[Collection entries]

*** Block opens ***

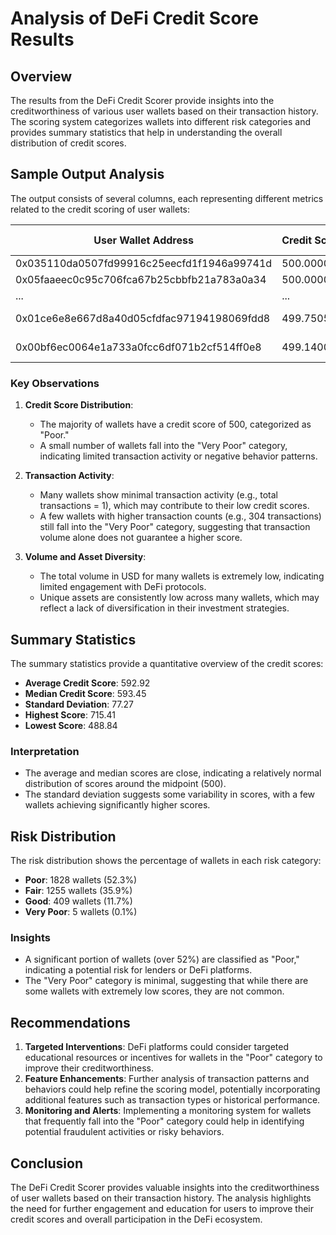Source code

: # Analysis of DeFi Credit Score Results

## Overview
The results from the DeFi Credit Scorer provide insights into the creditworthiness of various user wallets based on their transaction history. The scoring system categorizes wallets into different risk categories and provides summary statistics that help in understanding the overall distribution of credit scores.

## Sample Output Analysis
The output consists of several columns, each representing different metrics related to the credit scoring of user wallets:

| User Wallet Address | Credit Score | Risk Category | Total Transactions | Days Active | Total Volume (USD) | Unique Assets | Transaction Frequency |
|---------------------|--------------|---------------|--------------------|-------------|--------------------|---------------|-----------------------|
| 0x035110da0507fd99916c25eecfd1f1946a99741d | 500.000000 | Poor          | 1                  | 1           | 2.449232e-06       | 1             | 1                     |
| 0x05faaeec0c95c706fca67b25cbbfb21a783a0a34 | 500.000000 | Poor          | 1                  | 1           | 1.090170e-09       | 1             | 1                     |
| ...                 | ...          | ...           | ...                | ...         | ...                | ...           | ...                   |
| 0x01ce6e8e667d8a40d05cfdfac97194198069fdd8 | 499.750567 | Very Poor     | 4                  | 1           | 1.825582e+00       | 1             | 4                     |
| 0x00bf6ec0064e1a733a0fcc6df071b2cf514ff0e8 | 499.140000 | Very Poor     | 18                 | 1           | 1.447041e-09       | 1             | 18                    |

### Key Observations
1. **Credit Score Distribution**:
   - The majority of wallets have a credit score of 500, categorized as "Poor."
   - A small number of wallets fall into the "Very Poor" category, indicating limited transaction activity or negative behavior patterns.

2. **Transaction Activity**:
   - Many wallets show minimal transaction activity (e.g., total transactions = 1), which may contribute to their low credit scores.
   - A few wallets with higher transaction counts (e.g., 304 transactions) still fall into the "Very Poor" category, suggesting that transaction volume alone does not guarantee a higher score.

3. **Volume and Asset Diversity**:
   - The total volume in USD for many wallets is extremely low, indicating limited engagement with DeFi protocols.
   - Unique assets are consistently low across many wallets, which may reflect a lack of diversification in their investment strategies.

## Summary Statistics
The summary statistics provide a quantitative overview of the credit scores:

- **Average Credit Score**: 592.92
- **Median Credit Score**: 593.45
- **Standard Deviation**: 77.27
- **Highest Score**: 715.41
- **Lowest Score**: 488.84

### Interpretation
- The average and median scores are close, indicating a relatively normal distribution of scores around the midpoint (500).
- The standard deviation suggests some variability in scores, with a few wallets achieving significantly higher scores.

## Risk Distribution
The risk distribution shows the percentage of wallets in each risk category:

- **Poor**: 1828 wallets (52.3%)
- **Fair**: 1255 wallets (35.9%)
- **Good**: 409 wallets (11.7%)
- **Very Poor**: 5 wallets (0.1%)

### Insights
- A significant portion of wallets (over 52%) are classified as "Poor," indicating a potential risk for lenders or DeFi platforms.
- The "Very Poor" category is minimal, suggesting that while there are some wallets with extremely low scores, they are not common.

## Recommendations
1. **Targeted Interventions**: DeFi platforms could consider targeted educational resources or incentives for wallets in the "Poor" category to improve their creditworthiness.
2. **Feature Enhancements**: Further analysis of transaction patterns and behaviors could help refine the scoring model, potentially incorporating additional features such as transaction types or historical performance.
3. **Monitoring and Alerts**: Implementing a monitoring system for wallets that frequently fall into the "Poor" category could help in identifying potential fraudulent activities or risky behaviors.

## Conclusion
The DeFi Credit Scorer provides valuable insights into the creditworthiness of user wallets based on their transaction history. The analysis highlights the need for further engagement and education for users to improve their credit scores and overall participation in the DeFi ecosystem.
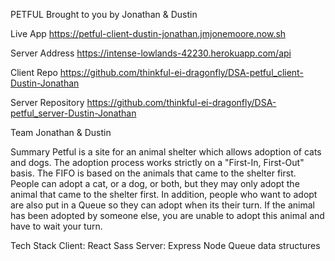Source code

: PETFUL Brought to you by Jonathan & Dustin

Live App https://petful-client-dustin-jonathan.jmjonemoore.now.sh

Server Address https://intense-lowlands-42230.herokuapp.com/api

Client Repo https://github.com/thinkful-ei-dragonfly/DSA-petful_client-Dustin-Jonathan

Server Repository https://github.com/thinkful-ei-dragonfly/DSA-petful_server-Dustin-Jonathan

Team Jonathan & Dustin

Summary Petful is a site for an animal shelter which allows adoption of cats and dogs. The adoption process works strictly on a "First-In, First-Out" basis. The FIFO is based on the animals that came to the shelter first. People can adopt a cat, or a dog, or both, but they may only adopt the animal that came to the shelter first. In addition, people who want to adopt are also put in a Queue so they can adopt when its their turn. If the animal has been adopted by someone else, you are unable to adopt this animal and have to wait your turn.

Tech Stack Client: React Sass Server: Express Node Queue data structures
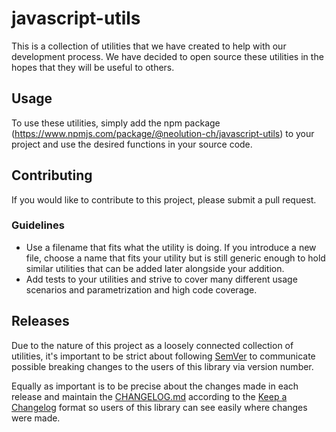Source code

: # javascript-utils

This is a collection of utilities that we have created to help with our development process. We have decided to open source these utilities in the hopes that they will be useful to others.

## Usage
To use these utilities, simply add the npm package (https://www.npmjs.com/package/@neolution-ch/javascript-utils) to your project and use the desired functions in your source code.

## Contributing
If you would like to contribute to this project, please submit a pull request.

### Guidelines

- Use a filename that fits what the utility is doing. If you introduce a new file, choose a name that fits your utility but is still generic enough to hold similar utilities that can be added later alongside your addition.
- Add tests to your utilities and strive to cover many different usage scenarios and parametrization and high code coverage.

## Releases
Due to the nature of this project as a loosely connected collection of utilities, it's important to be strict about following [SemVer](https://semver.org/) to communicate possible breaking changes to the users of this library via version number.

Equally as important is to be precise about the changes made in each release and maintain the [CHANGELOG.md](CHANGELOG.md) according to the [Keep a Changelog](https://keepachangelog.com/en/1.1.0/) format so users of this library can see easily where changes were made.
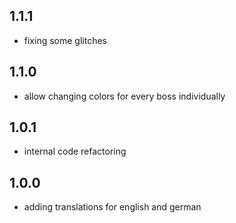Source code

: ## 1.1.1
- fixing some glitches

## 1.1.0
- allow changing colors for every boss individually

## 1.0.1
- internal code refactoring

## 1.0.0
- adding translations for english and german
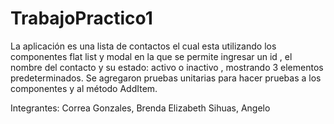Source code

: # TrabajoPractico1

La aplicación es una lista de contactos el cual esta utilizando los componentes flat list y modal en la que se permite ingresar un id , el nombre del contacto y su estado: activo o inactivo , mostrando 3 elementos predeterminados.
Se agregaron pruebas unitarias para hacer pruebas a los componentes y al método AddItem.

Integrantes:
Correa Gonzales, Brenda Elizabeth
Sihuas, Angelo
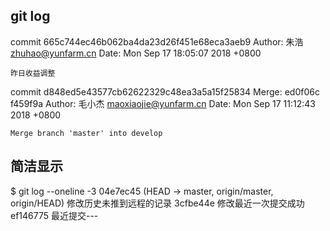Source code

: ## git log 

commit 665c744ec46b062ba4da23d26f451e68eca3aeb9
Author: 朱浩 <zhuhao@yunfarm.cn>
Date:   Mon Sep 17 18:05:07 2018 +0800

    昨日收益调整

commit d848ed5e43577cb62622329c48ea3a5a15f25834
Merge: ed0f06c f459f9a
Author: 毛小杰 <maoxiaojie@yunfarm.cn>
Date:   Mon Sep 17 11:12:43 2018 +0800

    Merge branch 'master' into develop


## 简洁显示
$ git log --oneline -3
04e7ec45 (HEAD -> master, origin/master, origin/HEAD) 修改历史未推到远程的记录
3cfbe44e 修改最近一次提交成功
ef146775 最近提交---
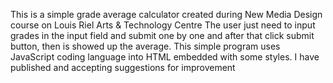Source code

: This is a simple grade average calculator created during New Media Design course on Louis Riel Arts & Technology Centre 
The user just need to input grades in the input field and submit one by one and after that click submit button, then is showed up the average.
This simple program uses JavaScript coding language into HTML embedded with some styles.
I have published and accepting suggestions for improvement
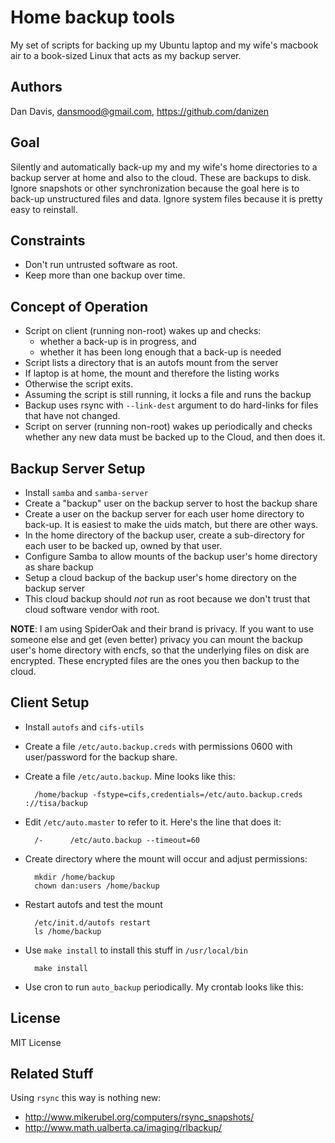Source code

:# Home backup tools #

My set of scripts for backing up my Ubuntu laptop and my wife's macbook air 
to a book-sized Linux that acts as my backup server.  

## Authors ##

Dan Davis, 
dansmood@gmail.com, 
https://github.com/danizen

## Goal ##

Silently and automatically back-up my and my wife's home directories to a
backup server at home and also to the cloud.  These are backups to disk.
Ignore snapshots or other synchronization because the goal here is to back-up
unstructured files and data.  Ignore system files because it is pretty easy to
reinstall.

## Constraints ##

* Don't run untrusted software as root.
* Keep more than one backup over time.

## Concept of Operation ##

* Script on client (running non-root) wakes up and checks:
   - whether a back-up is in progress, and 
   - whether it has been long enough that a back-up is needed
* Script lists a directory that is an autofs mount from the server
* If laptop is at home, the mount and therefore the listing works
* Otherwise the script exits.
* Assuming the script is still running, it locks a file and runs the backup
* Backup uses rsync with `--link-dest` argument to do hard-links for files
  that have not changed.
* Script on server (running non-root) wakes up periodically and checks whether
  any new data must be backed up to the Cloud, and then does it.

## Backup Server Setup ##

* Install `samba` and `samba-server`
* Create a "backup" user on the backup server to host the backup share
* Create a user on the backup server for each user home directory to back-up.  It is easiest to make the uids match, but there are other ways.
* In the home directory of the backup user, create a sub-directory for each user to be backed up, owned by that user.
* Configure Samba to allow mounts of the backup user's home directory as share backup
* Setup a cloud backup of the backup user's home directory on the backup server
* This cloud backup should *not* run as root because we don't trust that cloud software vendor with root.

__NOTE__: I am using SpiderOak and their brand is privacy.   If you want to use
someone else and get (even better) privacy you can mount the backup user's home
directory with encfs, so that the underlying files on disk are encrypted.
These encrypted files are the ones you then backup to the cloud.

## Client Setup ##

* Install `autofs` and `cifs-utils`
* Create a file `/etc/auto.backup.creds` with permissions 0600 with user/password for the backup share.
* Create a file `/etc/auto.backup`.   Mine looks like this:

        /home/backup -fstype=cifs,credentials=/etc/auto.backup.creds ://tisa/backup

* Edit `/etc/auto.master` to refer to it.  Here's the line that does it:

        /-      /etc/auto.backup --timeout=60

* Create directory where the mount will occur and adjust permissions:

        mkdir /home/backup
        chown dan:users /home/backup

* Restart autofs and test the mount

        /etc/init.d/autofs restart
        ls /home/backup

* Use `make install` to install this stuff in `/usr/local/bin` 

        make install

* Use cron to run `auto_backup` periodically.  My crontab looks like this:

## License ##

MIT License

## Related Stuff ##

Using `rsync` this way is nothing new:

* http://www.mikerubel.org/computers/rsync_snapshots/
* http://www.math.ualberta.ca/imaging/rlbackup/

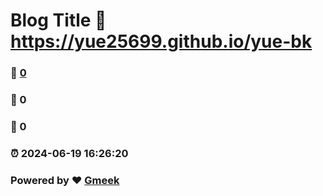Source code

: # Blog Title :link: https://yue25699.github.io/yue-bk 
### :page_facing_up: [0](https://yue25699.github.io/yue-bk/tag.html) 
### :speech_balloon: 0 
### :hibiscus: 0 
### :alarm_clock: 2024-06-19 16:26:20 
### Powered by :heart: [Gmeek](https://github.com/Meekdai/Gmeek)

*** Block closes ***

**WORK INSTRUCTION:** Using the records above, print exactly the lines between the ones containing "Se agregaron pruebas" and "commit 665c744ec46b062ba4da23d26f451e68eca3aeb9", inclusive, and nothing else; no pictures.

**RESULT FOR THIS EXERCISE:**
Se agregaron pruebas unitarias para hacer pruebas a los componentes y al método AddItem.

Integrantes:
Correa Gonzales, Brenda Elizabeth
Sihuas, Angelo
Source code

: ## git log 

commit 665c744ec46b062ba4da23d26f451e68eca3aeb9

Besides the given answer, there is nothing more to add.